Input
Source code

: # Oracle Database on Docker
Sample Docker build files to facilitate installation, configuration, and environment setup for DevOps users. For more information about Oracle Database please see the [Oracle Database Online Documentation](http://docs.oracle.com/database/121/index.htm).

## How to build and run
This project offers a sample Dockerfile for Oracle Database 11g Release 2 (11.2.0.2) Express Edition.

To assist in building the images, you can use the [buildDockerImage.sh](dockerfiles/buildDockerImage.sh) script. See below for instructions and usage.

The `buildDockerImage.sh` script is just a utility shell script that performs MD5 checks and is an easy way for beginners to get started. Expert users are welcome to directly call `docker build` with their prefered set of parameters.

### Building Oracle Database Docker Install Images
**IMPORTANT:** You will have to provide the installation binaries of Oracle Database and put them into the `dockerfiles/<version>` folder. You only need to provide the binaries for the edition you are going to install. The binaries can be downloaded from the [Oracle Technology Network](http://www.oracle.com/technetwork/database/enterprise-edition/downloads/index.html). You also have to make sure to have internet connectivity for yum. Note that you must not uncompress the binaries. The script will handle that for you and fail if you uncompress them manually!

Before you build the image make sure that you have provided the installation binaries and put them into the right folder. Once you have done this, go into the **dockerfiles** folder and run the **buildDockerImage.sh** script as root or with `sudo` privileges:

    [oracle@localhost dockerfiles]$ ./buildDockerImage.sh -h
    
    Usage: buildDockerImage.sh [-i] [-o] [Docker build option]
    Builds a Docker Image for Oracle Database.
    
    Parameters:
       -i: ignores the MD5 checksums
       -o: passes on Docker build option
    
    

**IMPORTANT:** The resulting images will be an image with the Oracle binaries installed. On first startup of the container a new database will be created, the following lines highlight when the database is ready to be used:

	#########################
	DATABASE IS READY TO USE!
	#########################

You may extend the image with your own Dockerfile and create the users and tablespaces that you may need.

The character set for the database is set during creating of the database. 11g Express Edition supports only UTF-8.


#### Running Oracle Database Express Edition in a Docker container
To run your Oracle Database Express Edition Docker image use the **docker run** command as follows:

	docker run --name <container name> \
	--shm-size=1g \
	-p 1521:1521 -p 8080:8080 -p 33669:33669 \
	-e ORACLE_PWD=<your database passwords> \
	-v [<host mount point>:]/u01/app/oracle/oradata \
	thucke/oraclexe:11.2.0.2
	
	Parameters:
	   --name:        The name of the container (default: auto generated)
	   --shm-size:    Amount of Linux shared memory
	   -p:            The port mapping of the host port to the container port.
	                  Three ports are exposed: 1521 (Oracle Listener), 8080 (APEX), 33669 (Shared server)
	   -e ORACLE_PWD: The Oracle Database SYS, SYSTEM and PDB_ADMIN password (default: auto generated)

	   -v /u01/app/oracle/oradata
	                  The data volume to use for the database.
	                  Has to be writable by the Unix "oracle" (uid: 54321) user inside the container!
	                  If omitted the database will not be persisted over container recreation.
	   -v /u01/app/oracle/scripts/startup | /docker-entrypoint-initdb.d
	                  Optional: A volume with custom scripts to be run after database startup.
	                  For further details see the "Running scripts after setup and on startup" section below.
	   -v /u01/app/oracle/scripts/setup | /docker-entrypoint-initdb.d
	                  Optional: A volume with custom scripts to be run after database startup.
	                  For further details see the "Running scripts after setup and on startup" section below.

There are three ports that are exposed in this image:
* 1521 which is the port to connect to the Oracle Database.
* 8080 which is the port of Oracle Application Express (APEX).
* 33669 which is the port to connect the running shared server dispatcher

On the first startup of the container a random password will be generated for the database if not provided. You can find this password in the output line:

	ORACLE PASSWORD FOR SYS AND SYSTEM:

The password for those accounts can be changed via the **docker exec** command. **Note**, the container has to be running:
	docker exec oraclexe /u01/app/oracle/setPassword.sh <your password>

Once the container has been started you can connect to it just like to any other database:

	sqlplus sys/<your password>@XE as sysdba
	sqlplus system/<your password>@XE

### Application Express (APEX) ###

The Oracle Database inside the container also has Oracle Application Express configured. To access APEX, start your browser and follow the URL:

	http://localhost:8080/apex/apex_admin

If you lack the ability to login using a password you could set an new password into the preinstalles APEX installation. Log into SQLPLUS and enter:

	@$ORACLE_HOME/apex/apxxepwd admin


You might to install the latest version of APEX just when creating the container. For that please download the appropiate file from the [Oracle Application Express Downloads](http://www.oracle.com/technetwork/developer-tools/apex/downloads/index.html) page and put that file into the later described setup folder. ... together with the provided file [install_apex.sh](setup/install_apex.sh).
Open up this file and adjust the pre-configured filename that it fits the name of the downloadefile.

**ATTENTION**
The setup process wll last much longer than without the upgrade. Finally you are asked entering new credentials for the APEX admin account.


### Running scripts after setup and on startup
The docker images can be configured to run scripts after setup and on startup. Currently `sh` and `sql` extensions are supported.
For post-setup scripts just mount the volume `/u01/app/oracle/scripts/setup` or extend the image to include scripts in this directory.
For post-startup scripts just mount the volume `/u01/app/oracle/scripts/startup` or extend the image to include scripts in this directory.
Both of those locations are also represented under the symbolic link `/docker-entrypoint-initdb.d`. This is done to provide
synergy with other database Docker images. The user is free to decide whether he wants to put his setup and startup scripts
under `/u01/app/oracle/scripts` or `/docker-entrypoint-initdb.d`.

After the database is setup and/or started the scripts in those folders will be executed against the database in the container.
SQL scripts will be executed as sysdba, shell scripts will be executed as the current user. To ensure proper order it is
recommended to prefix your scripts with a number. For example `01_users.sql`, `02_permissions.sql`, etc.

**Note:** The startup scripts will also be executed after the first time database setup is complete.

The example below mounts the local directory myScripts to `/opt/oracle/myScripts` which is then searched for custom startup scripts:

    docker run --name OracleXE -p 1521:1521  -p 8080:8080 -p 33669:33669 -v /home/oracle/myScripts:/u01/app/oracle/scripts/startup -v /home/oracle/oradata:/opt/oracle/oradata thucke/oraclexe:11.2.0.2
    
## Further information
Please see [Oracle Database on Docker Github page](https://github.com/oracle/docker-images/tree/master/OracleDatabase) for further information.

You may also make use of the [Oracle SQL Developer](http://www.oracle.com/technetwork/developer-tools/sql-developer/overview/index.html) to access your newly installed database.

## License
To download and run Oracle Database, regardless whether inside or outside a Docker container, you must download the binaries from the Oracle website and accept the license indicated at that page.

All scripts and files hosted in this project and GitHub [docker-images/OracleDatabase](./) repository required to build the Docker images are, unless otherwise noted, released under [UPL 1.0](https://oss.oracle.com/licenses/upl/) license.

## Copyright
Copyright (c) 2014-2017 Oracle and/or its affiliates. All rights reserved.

Your instructions
All the records, as written, must be given again.

Answer to this exercise
Source code

: # Oracle Database on Docker
Sample Docker build files to facilitate installation, configuration, and environment setup for DevOps users. For more information about Oracle Database please see the [Oracle Database Online Documentation](http://docs.oracle.com/database/121/index.htm).

## How to build and run
This project offers a sample Dockerfile for Oracle Database 11g Release 2 (11.2.0.2) Express Edition.

To assist in building the images, you can use the [buildDockerImage.sh](dockerfiles/buildDockerImage.sh) script. See below for instructions and usage.

The `buildDockerImage.sh` script is just a utility shell script that performs MD5 checks and is an easy way for beginners to get started. Expert users are welcome to directly call `docker build` with their prefered set of parameters.

### Building Oracle Database Docker Install Images
**IMPORTANT:** You will have to provide the installation binaries of Oracle Database and put them into the `dockerfiles/<version>` folder. You only need to provide the binaries for the edition you are going to install. The binaries can be downloaded from the [Oracle Technology Network](http://www.oracle.com/technetwork/database/enterprise-edition/downloads/index.html). You also have to make sure to have internet connectivity for yum. Note that you must not uncompress the binaries. The script will handle that for you and fail if you uncompress them manually!

Before you build the image make sure that you have provided the installation binaries and put them into the right folder. Once you have done this, go into the **dockerfiles** folder and run the **buildDockerImage.sh** script as root or with `sudo` privileges:

    [oracle@localhost dockerfiles]$ ./buildDockerImage.sh -h
    
    Usage: buildDockerImage.sh [-i] [-o] [Docker build option]
    Builds a Docker Image for Oracle Database.
    
    Parameters:
       -i: ignores the MD5 checksums
       -o: passes on Docker build option
    
    

**IMPORTANT:** The resulting images will be an image with the Oracle binaries installed. On first startup of the container a new database will be created, the following lines highlight when the database is ready to be used:

	#########################
	DATABASE IS READY TO USE!
	#########################

You may extend the image with your own Dockerfile and create the users and tablespaces that you may need.

The character set for the database is set during creating of the database. 11g Express Edition supports only UTF-8.


#### Running Oracle Database Express Edition in a Docker container
To run your Oracle Database Express Edition Docker image use the **docker run** command as follows:

	docker run --name <container name> \
	--shm-size=1g \
	-p 1521:1521 -p 8080:8080 -p 33669:33669 \
	-e ORACLE_PWD=<your database passwords> \
	-v [<host mount point>:]/u01/app/oracle/oradata \
	thucke/oraclexe:11.2.0.2
	
	Parameters:
	   --name:        The name of the container (default: auto generated)
	   --shm-size:    Amount of Linux shared memory
	   -p:            The port mapping of the host port to the container port.
	                  Three ports are exposed: 1521 (Oracle Listener), 8080 (APEX), 33669 (Shared server)
	   -e ORACLE_PWD: The Oracle Database SYS, SYSTEM and PDB_ADMIN password (default: auto generated)

	   -v /u01/app/oracle/oradata
	                  The data volume to use for the database.
	                  Has to be writable by the Unix "oracle" (uid: 54321) user inside the container!
	                  If omitted the database will not be persisted over container recreation.
	   -v /u01/app/oracle/scripts/startup | /docker-entrypoint-initdb.d
	                  Optional: A volume with custom scripts to be run after database startup.
	                  For further details see the "Running scripts after setup and on startup" section below.
	   -v /u01/app/oracle/scripts/setup | /docker-entrypoint-initdb.d
	                  Optional: A volume with custom scripts to be run after database startup.
	                  For further details see the "Running scripts after setup and on startup" section below.

There are three ports that are exposed in this image:
* 1521 which is the port to connect to the Oracle Database.
* 8080 which is the port of Oracle Application Express (APEX).
* 33669 which is the port to connect the running shared server dispatcher

On the first startup of the container a random password will be generated for the database if not provided. You can find this password in the output line:

	ORACLE PASSWORD FOR SYS AND SYSTEM:

The password for those accounts can be changed via the **docker exec** command. **Note**, the container has to be running:
	docker exec oraclexe /u01/app/oracle/setPassword.sh <your password>

Once the container has been started you can connect to it just like to any other database:

	sqlplus sys/<your password>@XE as sysdba
	sqlplus system/<your password>@XE

### Application Express (APEX) ###

The Oracle Database inside the container also has Oracle Application Express configured. To access APEX, start your browser and follow the URL:

	http://localhost:8080/apex/apex_admin

If you lack the ability to login using a password you could set an new password into the preinstalles APEX installation. Log into SQLPLUS and enter:

	@$ORACLE_HOME/apex/apxxepwd admin


You might to install the latest version of APEX just when creating the container. For that please download the appropiate file from the [Oracle Application Express Downloads](http://www.oracle.com/technetwork/developer-tools/apex/downloads/index.html) page and put that file into the later described setup folder. ... together with the provided file [install_apex.sh](setup/install_apex.sh).
Open up this file and adjust the pre-configured filename that it fits the name of the downloadefile.

**ATTENTION**
The setup process wll last much longer than without the upgrade. Finally you are asked entering new credentials for the APEX admin account.


### Running scripts after setup and on startup
The docker images can be configured to run scripts after setup and on startup. Currently `sh` and `sql` extensions are supported.
For post-setup scripts just mount the volume `/u01/app/oracle/scripts/setup` or extend the image to include scripts in this directory.
For post-startup scripts just mount the volume `/u01/app/oracle/scripts/startup` or extend the image to include scripts in this directory.
Both of those locations are also represented under the symbolic link `/docker-entrypoint-initdb.d`. This is done to provide
synergy with other database Docker images. The user is free to decide whether he wants to put his setup and startup scripts
under `/u01/app/oracle/scripts` or `/docker-entrypoint-initdb.d`.

After the database is setup and/or started the scripts in those folders will be executed against the database in the container.
SQL scripts will be executed as sysdba, shell scripts will be executed as the current user. To ensure proper order it is
recommended to prefix your scripts with a number. For example `01_users.sql`, `02_permissions.sql`, etc.

**Note:** The startup scripts will also be executed after the first time database setup is complete.

The example below mounts the local directory myScripts to `/opt/oracle/myScripts` which is then searched for custom startup scripts:

    docker run --name OracleXE -p 1521:1521  -p 8080:8080 -p 33669:33669 -v /home/oracle/myScripts:/u01/app/oracle/scripts/startup -v /home/oracle/oradata:/opt/oracle/oradata thucke/oraclexe:11.2.0.2
    
## Further information
Please see [Oracle Database on Docker Github page](https://github.com/oracle/docker-images/tree/master/OracleDatabase) for further information.

You may also make use of the [Oracle SQL Developer](http://www.oracle.com/technetwork/developer-tools/sql-developer/overview/index.html) to access your newly installed database.

## License
To download and run Oracle Database, regardless whether inside or outside a Docker container, you must download the binaries from the Oracle website and accept the license indicated at that page.

All scripts and files hosted in this project and GitHub [docker-images/OracleDatabase](./) repository required to build the Docker images are, unless otherwise noted, released under [UPL 1.0](https://oss.oracle.com/licenses/upl/) license.

## Copyright
Copyright (c) 2014-2017 Oracle and/or its affiliates. All rights reserved.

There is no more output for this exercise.